Computing the root of the above equation with the newton.raphson function yields:

newton.raphson(func2, 2, 3)
## Loading required package: numDeriv
## $`root approximation`
## [1] 2.094551
## 
## $iterations
## [1] 2.100000 2.094568 2.094551 2.094551

The custom Newton-Raphson function is slightly off from the uniroot result, however; they are equal up to 4 decimals and is adequate for our purposes.

One More Example

Let’s say we are interested in finding the root of the function:

\[ e^{2x} = x + 6 \]

Setting the equation equal to 0:

\[ f(x) = e^{2x} - x - 6 = 0 \]

As before, write the equation as an R function.

func3 <- function(x) {
  exp(2 * x) - x - 6
}

Plot the function to visualize where the roots may exist.

curve(func3, col = 'blue', lty = 2, lwd = 2, xlim=c(-5,5), ylim=c(-5,5), ylab='f(x)')
abline(h=0)
abline(v=0)

It appears the function has a root around \(f(x) = 1\).
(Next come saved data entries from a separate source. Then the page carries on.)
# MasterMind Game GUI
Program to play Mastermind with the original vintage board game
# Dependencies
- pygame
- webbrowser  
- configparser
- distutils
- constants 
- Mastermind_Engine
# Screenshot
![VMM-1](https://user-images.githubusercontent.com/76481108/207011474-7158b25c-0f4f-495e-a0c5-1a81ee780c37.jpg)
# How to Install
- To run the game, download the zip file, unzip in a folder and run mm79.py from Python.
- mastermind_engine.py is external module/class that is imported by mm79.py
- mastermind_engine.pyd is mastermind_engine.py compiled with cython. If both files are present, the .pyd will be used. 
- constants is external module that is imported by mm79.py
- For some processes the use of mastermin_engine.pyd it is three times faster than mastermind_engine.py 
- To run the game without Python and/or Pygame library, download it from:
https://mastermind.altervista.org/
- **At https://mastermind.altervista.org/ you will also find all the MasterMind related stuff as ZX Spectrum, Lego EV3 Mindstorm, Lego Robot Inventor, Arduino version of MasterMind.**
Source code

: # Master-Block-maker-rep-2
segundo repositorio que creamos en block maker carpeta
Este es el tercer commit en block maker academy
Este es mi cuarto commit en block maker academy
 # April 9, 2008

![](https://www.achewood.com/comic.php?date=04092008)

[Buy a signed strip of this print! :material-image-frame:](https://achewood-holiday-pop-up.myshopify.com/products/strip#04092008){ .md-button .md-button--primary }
Bounds of \(1/2\) and \(3/2\) will be used.

uniroot(func3, c(.5, 1.5))
## $root
## [1] 0.9708565
## 
## $f.root
## [1] -0.000175188
## 
## $iter
## [1] 6
## 
## $init.it
## [1] NA
## 
## $estim.prec
## [1] 6.103516e-05
newton.raphson(func3, .5, 1.5)
## $`root approximation`
## [1] 0.97087
## 
## $iterations
## [1] 1.3523980 1.0894844 0.9846706 0.9710729 0.9708701 0.9708700

The root is located at .9708 as reported by the uniroot function and our custom method.

Summary

The Newton-Raphson method is a powerful and relatively straightforward method for finding the roots of an equation. It has many advantages but suffers from several drawbacks such as a readily calculated derivative, inconsistencies when \(f'(x) = 0\) and so on. As explored in the post, it often makes sense first to plot the function in question to visualize how it behaves before attempting to locate the root(s) as bad starting values can be detrimental to results. Other numerical methods for estimating roots of equations such as the Bisection, Secant and Brent’s methods will be examined in future posts.

References

Agresti, A. (2002). Categorical data analysis (2nd ed.). New York, NY: Wiley-Interscience.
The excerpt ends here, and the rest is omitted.